▸ WORK REQUIRED:
Return nothing but the lines from the line containing "model bubble plot](final_test/best_existing_model.png)" through the last line of the records, reproduced exactly.

▸ INFORMATION SHOWN:
+ + + +
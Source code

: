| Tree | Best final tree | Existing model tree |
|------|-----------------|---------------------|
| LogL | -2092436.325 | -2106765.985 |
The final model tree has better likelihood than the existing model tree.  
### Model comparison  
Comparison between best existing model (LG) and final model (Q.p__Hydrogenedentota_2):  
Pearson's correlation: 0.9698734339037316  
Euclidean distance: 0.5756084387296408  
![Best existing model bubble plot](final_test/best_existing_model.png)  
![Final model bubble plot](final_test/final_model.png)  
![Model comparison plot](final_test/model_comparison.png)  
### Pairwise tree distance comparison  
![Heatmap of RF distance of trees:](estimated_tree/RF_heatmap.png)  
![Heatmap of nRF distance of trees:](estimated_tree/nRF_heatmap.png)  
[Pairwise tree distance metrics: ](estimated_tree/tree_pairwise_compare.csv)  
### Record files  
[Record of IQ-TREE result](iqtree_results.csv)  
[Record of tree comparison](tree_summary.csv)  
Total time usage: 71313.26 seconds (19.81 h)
+ + + +
▸ RESULT BELOW:
![Best existing model bubble plot](final_test/best_existing_model.png)  
![Final model bubble plot](final_test/final_model.png)  
![Model comparison plot](final_test/model_comparison.png)  
### Pairwise tree distance comparison  
![Heatmap of RF distance of trees:](estimated_tree/RF_heatmap.png)  
![Heatmap of nRF distance of trees:](estimated_tree/nRF_heatmap.png)  
[Pairwise tree distance metrics: ](estimated_tree/tree_pairwise_compare.csv)  
### Record files  
[Record of IQ-TREE result](iqtree_results.csv)  
[Record of tree comparison](tree_summary.csv)  
Total time usage: 71313.26 seconds (19.81 h)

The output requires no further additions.